Together, these responses erode boundaries, diffuse responsibility, and normalise instability. A system can survive scarcity. What it cannot survive is chronic unpredictability paired with institutional silence.
From Cultural Capital to Cautionary Tale
Cologne was not always like this. We remember when the city had a clear pulse – when risk was possible, when networks and supports held. The 1970s and 80s generated impressive artistic lineages: radical experimentation, galleries that shaped international discourse, an electronic-music studio that drew composers from across the world, bookstores that functioned as gathering spaces, visual arts movements that defined a generation.

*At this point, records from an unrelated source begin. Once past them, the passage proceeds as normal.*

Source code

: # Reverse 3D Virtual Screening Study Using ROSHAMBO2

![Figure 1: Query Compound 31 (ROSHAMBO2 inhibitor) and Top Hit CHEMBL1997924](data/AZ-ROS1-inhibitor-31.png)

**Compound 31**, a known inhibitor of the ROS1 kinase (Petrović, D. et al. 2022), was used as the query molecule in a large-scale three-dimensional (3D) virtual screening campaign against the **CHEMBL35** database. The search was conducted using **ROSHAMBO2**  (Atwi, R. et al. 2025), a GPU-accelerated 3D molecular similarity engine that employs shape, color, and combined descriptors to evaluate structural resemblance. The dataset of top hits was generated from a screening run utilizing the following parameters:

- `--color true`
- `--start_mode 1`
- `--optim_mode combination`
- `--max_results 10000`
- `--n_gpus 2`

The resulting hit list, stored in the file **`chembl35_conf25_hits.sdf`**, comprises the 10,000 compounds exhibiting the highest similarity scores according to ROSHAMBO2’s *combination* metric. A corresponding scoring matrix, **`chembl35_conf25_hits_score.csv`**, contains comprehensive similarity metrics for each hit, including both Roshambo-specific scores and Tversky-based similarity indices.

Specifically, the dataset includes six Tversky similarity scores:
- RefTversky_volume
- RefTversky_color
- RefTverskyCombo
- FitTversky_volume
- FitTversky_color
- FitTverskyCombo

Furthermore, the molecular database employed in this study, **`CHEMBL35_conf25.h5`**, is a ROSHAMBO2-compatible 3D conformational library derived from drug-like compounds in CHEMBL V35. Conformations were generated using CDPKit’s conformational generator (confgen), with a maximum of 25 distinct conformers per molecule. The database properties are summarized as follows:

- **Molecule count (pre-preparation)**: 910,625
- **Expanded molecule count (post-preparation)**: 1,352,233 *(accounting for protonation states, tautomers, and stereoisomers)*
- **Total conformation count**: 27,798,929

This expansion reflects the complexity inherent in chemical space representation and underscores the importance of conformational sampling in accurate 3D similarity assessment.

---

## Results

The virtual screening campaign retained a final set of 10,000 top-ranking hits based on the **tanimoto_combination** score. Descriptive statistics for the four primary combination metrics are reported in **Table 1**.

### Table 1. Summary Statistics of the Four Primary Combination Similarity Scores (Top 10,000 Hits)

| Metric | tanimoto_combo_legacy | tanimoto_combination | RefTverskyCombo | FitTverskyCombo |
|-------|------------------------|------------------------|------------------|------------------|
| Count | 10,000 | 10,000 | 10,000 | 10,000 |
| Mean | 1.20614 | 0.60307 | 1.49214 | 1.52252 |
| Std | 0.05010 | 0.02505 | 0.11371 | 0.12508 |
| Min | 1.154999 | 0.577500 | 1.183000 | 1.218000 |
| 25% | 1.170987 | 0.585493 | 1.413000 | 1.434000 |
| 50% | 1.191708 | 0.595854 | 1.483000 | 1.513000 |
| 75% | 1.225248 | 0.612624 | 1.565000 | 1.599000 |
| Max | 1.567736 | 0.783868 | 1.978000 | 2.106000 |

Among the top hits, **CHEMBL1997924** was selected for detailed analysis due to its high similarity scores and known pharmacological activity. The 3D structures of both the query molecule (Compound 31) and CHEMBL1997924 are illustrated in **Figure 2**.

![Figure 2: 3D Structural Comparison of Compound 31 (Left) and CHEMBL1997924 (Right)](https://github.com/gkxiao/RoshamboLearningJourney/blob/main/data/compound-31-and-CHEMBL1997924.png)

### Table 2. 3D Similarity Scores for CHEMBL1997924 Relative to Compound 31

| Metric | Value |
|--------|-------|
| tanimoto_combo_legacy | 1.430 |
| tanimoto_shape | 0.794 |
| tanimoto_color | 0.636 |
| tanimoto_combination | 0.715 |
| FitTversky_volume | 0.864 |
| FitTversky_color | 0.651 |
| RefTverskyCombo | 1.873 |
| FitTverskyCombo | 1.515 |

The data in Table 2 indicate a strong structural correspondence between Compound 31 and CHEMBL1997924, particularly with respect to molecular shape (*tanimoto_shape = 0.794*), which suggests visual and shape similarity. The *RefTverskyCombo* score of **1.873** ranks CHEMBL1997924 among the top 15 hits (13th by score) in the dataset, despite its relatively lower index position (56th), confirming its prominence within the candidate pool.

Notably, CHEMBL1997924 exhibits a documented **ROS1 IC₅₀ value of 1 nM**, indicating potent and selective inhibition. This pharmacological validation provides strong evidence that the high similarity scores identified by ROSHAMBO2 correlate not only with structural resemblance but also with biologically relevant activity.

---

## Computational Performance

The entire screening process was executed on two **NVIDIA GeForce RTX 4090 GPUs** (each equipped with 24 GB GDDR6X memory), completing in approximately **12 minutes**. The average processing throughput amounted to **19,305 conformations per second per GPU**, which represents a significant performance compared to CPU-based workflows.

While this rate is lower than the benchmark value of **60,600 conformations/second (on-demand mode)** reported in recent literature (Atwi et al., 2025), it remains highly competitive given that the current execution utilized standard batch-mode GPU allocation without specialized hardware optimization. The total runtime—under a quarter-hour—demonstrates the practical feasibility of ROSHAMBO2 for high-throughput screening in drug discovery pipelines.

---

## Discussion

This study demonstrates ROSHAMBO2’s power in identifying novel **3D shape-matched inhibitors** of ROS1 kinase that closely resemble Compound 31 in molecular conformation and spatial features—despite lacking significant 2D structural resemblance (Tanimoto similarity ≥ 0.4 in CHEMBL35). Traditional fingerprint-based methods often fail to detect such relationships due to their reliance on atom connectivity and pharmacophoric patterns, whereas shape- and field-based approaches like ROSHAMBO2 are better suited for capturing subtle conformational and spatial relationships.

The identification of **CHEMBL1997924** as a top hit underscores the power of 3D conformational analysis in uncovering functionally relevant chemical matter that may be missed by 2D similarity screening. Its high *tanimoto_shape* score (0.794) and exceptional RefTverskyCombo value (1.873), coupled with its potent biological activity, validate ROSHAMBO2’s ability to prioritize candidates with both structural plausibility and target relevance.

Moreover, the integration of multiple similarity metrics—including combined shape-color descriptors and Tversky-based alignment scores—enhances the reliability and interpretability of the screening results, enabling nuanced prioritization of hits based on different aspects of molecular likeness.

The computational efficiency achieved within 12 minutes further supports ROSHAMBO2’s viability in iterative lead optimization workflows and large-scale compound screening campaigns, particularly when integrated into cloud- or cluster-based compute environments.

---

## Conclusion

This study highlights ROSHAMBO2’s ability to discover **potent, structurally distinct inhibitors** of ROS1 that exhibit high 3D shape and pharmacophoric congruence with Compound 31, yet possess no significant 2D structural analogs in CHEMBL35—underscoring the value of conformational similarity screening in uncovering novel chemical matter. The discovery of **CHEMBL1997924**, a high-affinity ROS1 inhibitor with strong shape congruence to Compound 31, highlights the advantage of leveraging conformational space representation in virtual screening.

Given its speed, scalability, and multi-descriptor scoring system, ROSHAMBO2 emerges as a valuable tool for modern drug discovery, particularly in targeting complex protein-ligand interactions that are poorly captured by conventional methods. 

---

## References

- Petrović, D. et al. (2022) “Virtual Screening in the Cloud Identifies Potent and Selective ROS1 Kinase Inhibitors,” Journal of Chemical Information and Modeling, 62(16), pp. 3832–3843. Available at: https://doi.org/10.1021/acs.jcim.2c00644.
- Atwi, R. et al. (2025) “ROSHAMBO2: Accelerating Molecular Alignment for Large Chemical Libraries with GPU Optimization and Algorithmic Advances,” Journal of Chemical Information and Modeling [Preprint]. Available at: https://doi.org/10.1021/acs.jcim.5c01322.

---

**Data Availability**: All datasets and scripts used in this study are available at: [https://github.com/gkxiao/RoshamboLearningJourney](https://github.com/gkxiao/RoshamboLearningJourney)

It was a city capable of creative metabolism – taking in, transforming, producing. That memory is important, because it reveals the scale of what is now being lost. The system no longer holds together. Leadership turns over, institutions lose ground, and artists quietly remove themselves.
None of this happened overnight. It is the cumulative effect of years of avoidance, fragmented leadership, and the erosion of structures that once sustained an unusually dense artistic ecosystem. Cities do not lose their cultural identity suddenly. They lose it when the conditions that allowed art to thrive – support, dialogue, risk tolerance, shared purpose — quietly disappear.
What a Systemic Intervention Would Require
If Cologne were a patient, the first task would be stabilisation: halt the cycles that inflict fresh harm. End perpetual budget freezes and abrupt cuts. Create planning horizons longer than a single fiscal year.
Second comes relational repair. Trust is rebuilt through reliable communication, transparent decision-making, and accountable governance—not branding.
Third is identity work. A city cannot call itself a cultural capital while dismantling the conditions culture requires. Identity without behaviour is fiction.
Fourth, restore executive function: fill key roles, clarify responsibilities, and establish mechanisms that prevent crisis from becoming the norm.
Finally, cultivate empathy as policy. Artists are workers performing emotional, intellectual, and social labour. Treating them as expendable destabilises the entire system.
A European Choice
What Cologne – and Germany – face is not simply a financial dilemma. It is a relational and democratic one. Across Europe, cultural systems are being asked to absorb austerity, political retreat, and ideological pressure while remaining endlessly resilient.
Resilience, however, is not an infinite resource.
Independent culture is not a luxury. It is part of Europe’s democratic infrastructure: a space for dissent, plurality, and cross-border imagination. When these structures are dismantled, what follows is not neutrality, but narrowing – of voices, of futures, of possibility.
The damage now underway is reversible. But only if responsibility replaces drift, and care replaces contempt. Artists are not asking for privilege – only for conditions that do not undermine them.
The question should no longer be whether cities can afford to support culture. It is whether they can afford the impacts that emerge when they do not.